Perlu dipahami bahwa nasib capres, beda dengan cawapres. Kalau capres, jauh-jauh hari relatif bisa dibaca. Meski tidak bisa hitam putih. Sementara capres baru nampak injury time. Apa yang menentukan?
Ada tiga pertimbangan untuk menentukan cawapres. Pertama, partai. Terutama partai-partai besar, mereka bisa sodorkan cawapres dengan jaminan tiket partai.
Kedua, elektabilitas. Kalau elektabilitasnya tinggi, dan dianggap bisa menjadi penentu kemenangan, maka ini akan menjadi pertimbangan untuk dijadikan cawapres.
Ketiga, logistik. Elektabilitas pas-pasan, tapi duitnya banyak, maka bisa dipilih jadi cawapres.
Namun yang pasti, nasib cawapres akan ditentukan oleh partai pengusung. Mereka akan melihat bagaimana elektabilitasnya dan duitnya. Kalau dua ini ok, peluang untuk menjadi cawapres akan besar. Dalam konteks ini, Sandiaga Uno, Erick Thohir dan AHY punya kans besar.
Namun Khofifah punya NU Jawa Timur yang pemilihnya 30 juta. Dan Ridwan Kamil punya warga Jawa Barat dengan pemilih 34 juta. Apakah memilih kedua kepala daerah menguntungkan secara elektoral? Bisa jadi!
Semua punya peluang. Dan peluang itu akan bergantung pada dinamika jelang pendaftaran Pilpres 2024.

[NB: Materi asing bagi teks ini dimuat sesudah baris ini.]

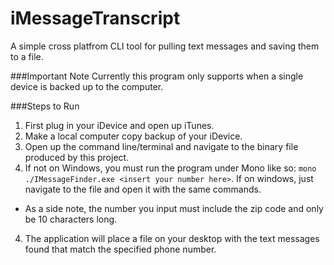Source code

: # iMessageTranscript
A simple cross platfrom CLI tool for pulling text messages and saving them to a file.

###Important Note
Currently this program only supports when a single device is backed up to the computer. 

###Steps to Run
1. First plug in your iDevice and open up iTunes.
2. Make a local computer copy backup of your iDevice.
3. Open up the command line/terminal and navigate to the binary file produced by this project.
3. If not on Windows, you must run the program under Mono like so: `mono ./IMessageFinder.exe <insert your number here>`. If on windows, just navigate to the file and open it with the same commands.
 - As a side note, the number you input must include the zip code and only be 10 characters long.
 4. The application will place a file on your desktop with the text messages found that match the specified phone number.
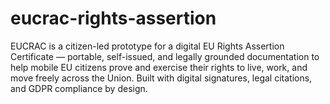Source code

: # eucrac-rights-assertion
EUCRAC is a citizen-led prototype for a digital EU Rights Assertion Certificate — portable, self-issued, and legally grounded documentation to help mobile EU citizens prove and exercise their rights to live, work, and move freely across the Union. Built with digital signatures, legal citations, and GDPR compliance by design.

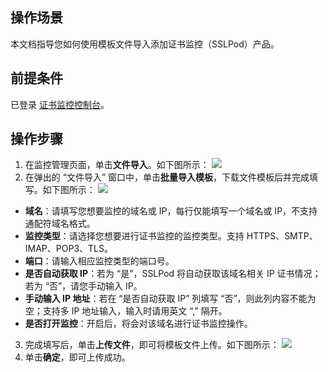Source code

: ## 操作场景
本文档指导您如何使用模板文件导入添加证书监控（SSLPod）产品。

## 前提条件
已登录 [证书监控控制台](https://console.cloud.tencent.com/sslpod/monitor)。

## 操作步骤
1. 在监控管理页面，单击**文件导入**。如下图所示：
![](https://qcloudimg.tencent-cloud.cn/raw/775901d8a0358be186c863bf79d42da9.png)
2. 在弹出的 “文件导入” 窗口中，单击**批量导入模板**，下载文件模板后并完成填写。如下图所示：
![](https://qcloudimg.tencent-cloud.cn/raw/9b4fe46f562547bfb4d6b381e74445e1.png)
 - **域名**：请填写您想要监控的域名或 IP，每行仅能填写一个域名或 IP，不支持通配符域名格式。
 - **监控类型**：请选择您想要进行证书监控的监控类型。支持 HTTPS、SMTP、IMAP、POP3、TLS。
 - **端口**：请输入相应监控类型的端口号。
 - **是否自动获取 IP**：若为 “是”，SSLPod 将自动获取该域名相关 IP 证书情况；若为 “否”，请您手动输入 IP。
 - **手动输入 IP 地址**：若在 “是否自动获取 IP” 列填写 “否”，则此列内容不能为空；支持多 IP 地址输入，输入时请用英文 “,” 隔开。
 - **是否打开监控**：开启后，将会对该域名进行证书监控操作。	
3. 完成填写后，单击**上传文件**，即可将模板文件上传。如下图所示：
![](https://qcloudimg.tencent-cloud.cn/raw/8d8a90c4488fd36d437df7a4df013601.png)
4. 单击**确定**，即可上传成功。
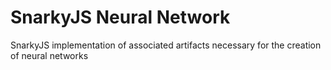 # SnarkyJS Neural Network
SnarkyJS implementation of associated artifacts necessary for the creation of neural networks
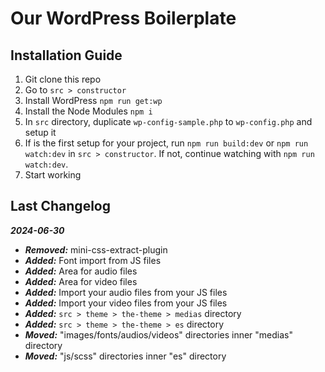 # Our WordPress Boilerplate

## Installation Guide

1. Git clone this repo
2. Go to `src > constructor`
3. Install WordPress `npm run get:wp`
4. Install the Node Modules `npm i`
5. In `src` directory, duplicate `wp-config-sample.php` to `wp-config.php` and setup it
6. If is the first setup for your project, run `npm run build:dev` or `npm run watch:dev` in `src > constructor`. If not, continue watching with `npm run watch:dev`.
7. Start working

## Last Changelog

***2024-06-30***

- ***Removed:*** mini-css-extract-plugin
- ***Added:*** Font import from JS files
- ***Added:*** Area for audio files
- ***Added:*** Area for video files
- ***Added:*** Import your audio files from your JS files
- ***Added:*** Import your video files from your JS files
- ***Added:*** `src > theme > the-theme > medias` directory
- ***Added:*** `src > theme > the-theme > es` directory
- ***Moved:*** "images/fonts/audios/videos" directories inner "medias" directory
- ***Moved:*** "js/scss" directories inner "es" directory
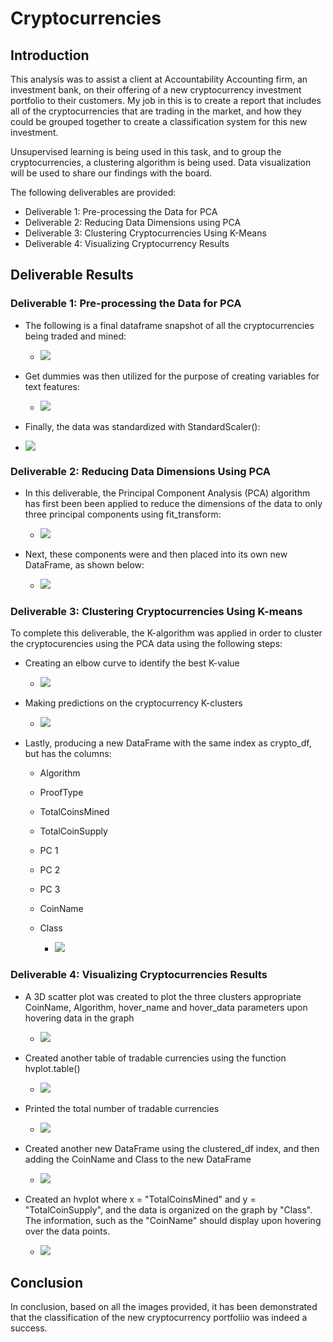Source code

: # Cryptocurrencies

## Introduction

This analysis was to assist a client at Accountability Accounting firm, an investment bank, on their offering of a new cryptocurrency investment portfolio to their customers. My job in this is to create a report that includes all of the cryptocurrencies that are trading in the market, and how they could be grouped together to create a classification system for this new investment. 

Unsupervised learning is being used in this task, and to group the cryptocurrencies, a clustering algorithm is being used. Data visualization will be used to share our findings with the board.

The following deliverables are provided:
- Deliverable 1: Pre-processing the Data for PCA
- Deliverable 2: Reducing Data Dimensions using PCA
- Deliverable 3: Clustering Cryptocurrencies Using K-Means
- Deliverable 4: Visualizing Cryptocurrency Results

## Deliverable Results

### Deliverable 1: Pre-processing the Data for PCA
- The following is a final dataframe snapshot of all the cryptocurrencies being traded and mined:
  - ![](Photos/Deliverable_1_dataframe.png)

- Get dummies was then utilized for the purpose of creating variables for text features:
  - ![](Photos/Deliverable_1_Get_Dummies.png)

- Finally, the data was standardized with StandardScaler():
 - ![](Photos/Deliverable_1_StandardScaler.png)

### Deliverable 2: Reducing Data Dimensions Using PCA
- In this deliverable, the Principal Component Analysis (PCA) algorithm has first been been applied to reduce the dimensions of the data to only three principal components using fit_transform: 
  - ![](Photos/Deliverable_2a.png)

- Next, these components were and then placed into its own new DataFrame, as shown below:
  - ![](Photos/Deliverable_2b.png)

### Deliverable 3: Clustering Cryptocurrencies Using K-means
To complete this deliverable, the K-algorithm was applied in order to cluster the cryptocurencies using the PCA data using the following steps:
- Creating an elbow curve to identify the best K-value
  - ![](Photos/Deliverable_3a.png)

- Making predictions on the cryptocurrency K-clusters
  - ![](Photos/Deliverable_3b.png)
- Lastly, producing a new DataFrame with the same index as crypto_df, but has the columns:
  - Algorithm
  - ProofType
  - TotalCoinsMined
  - TotalCoinSupply
  - PC 1
  - PC 2
  - PC 3
  - CoinName
  - Class
    
    - ![](Photos/Deliverable_3c.png)

### Deliverable 4: Visualizing Cryptocurrencies Results
- A 3D scatter plot was created to plot the three clusters appropriate CoinName, Algorithm, hover_name and hover_data parameters upon hovering  data in the graph
  - ![](Photos/Deliverable_4a.png)

- Created another table of tradable currencies using the function hvplot.table()
  - ![](Photos/Deliverable_4b.png)

- Printed the total number of tradable currencies
  - ![](Photos/Deliverable_4c.png)

- Created another new DataFrame using the clustered_df index, and then adding the CoinName and Class to the new DataFrame
  - ![](Photos/Deliverable_4d.png)

- Created an hvplot where x = "TotalCoinsMined" and y = "TotalCoinSupply", and the data is organized on the graph by "Class". The information, such as the "CoinName" should display upon hovering over the data points.
  - ![](Photos/Deliverable_4e.png)


## Conclusion

In conclusion, based on all the images provided, it has been demonstrated that the classification of the new cryptocurrency portfoliio was indeed a success.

Kasus 2019 dimana Kiai Ma'ruf Amin yang terpilih, ini bisa terulang di 2024. Tahu-tahu Gus Yahya Staquf, ketua PBNU ini yang jadi cawapres. Tak menutup kemungkinan Jokowi jadi cawapresnya Prabowo, ini juga seru. Boleh jadi Ahok dan Gibran akan muncul juga namanya di tahun-tahun terakhir jelang Pilpres. Semua peluang masih terbuka.